*About this exercise*. The number of lines in the records that include "public" is all you should give.
*** Entries supplied ***
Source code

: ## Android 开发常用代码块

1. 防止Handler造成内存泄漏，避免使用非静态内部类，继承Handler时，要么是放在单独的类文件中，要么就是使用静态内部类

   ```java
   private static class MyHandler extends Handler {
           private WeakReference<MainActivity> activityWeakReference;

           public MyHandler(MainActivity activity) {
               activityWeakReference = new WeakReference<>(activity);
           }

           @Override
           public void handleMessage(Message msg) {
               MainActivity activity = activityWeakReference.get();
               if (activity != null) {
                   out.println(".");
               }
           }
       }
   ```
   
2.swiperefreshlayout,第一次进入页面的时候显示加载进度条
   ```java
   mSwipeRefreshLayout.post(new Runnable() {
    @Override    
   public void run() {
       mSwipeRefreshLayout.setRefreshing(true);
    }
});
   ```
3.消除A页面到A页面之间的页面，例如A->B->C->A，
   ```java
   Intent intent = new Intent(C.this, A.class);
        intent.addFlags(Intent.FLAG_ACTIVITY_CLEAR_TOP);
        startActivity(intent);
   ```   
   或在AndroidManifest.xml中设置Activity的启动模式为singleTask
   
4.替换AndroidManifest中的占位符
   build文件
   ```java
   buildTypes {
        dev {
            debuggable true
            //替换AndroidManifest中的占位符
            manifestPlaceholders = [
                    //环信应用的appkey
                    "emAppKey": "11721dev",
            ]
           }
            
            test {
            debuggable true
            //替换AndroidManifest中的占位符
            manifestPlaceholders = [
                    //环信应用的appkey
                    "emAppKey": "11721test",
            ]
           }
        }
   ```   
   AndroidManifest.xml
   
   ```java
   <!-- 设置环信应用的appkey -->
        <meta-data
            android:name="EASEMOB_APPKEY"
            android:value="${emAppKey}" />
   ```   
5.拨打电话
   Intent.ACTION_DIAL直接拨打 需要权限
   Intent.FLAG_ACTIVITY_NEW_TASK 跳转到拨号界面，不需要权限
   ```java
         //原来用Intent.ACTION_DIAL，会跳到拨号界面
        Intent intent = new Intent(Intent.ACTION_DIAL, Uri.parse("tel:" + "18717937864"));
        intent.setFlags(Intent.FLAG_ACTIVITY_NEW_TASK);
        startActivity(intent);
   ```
*** End of Entries supplied ***
*Written solution*. 3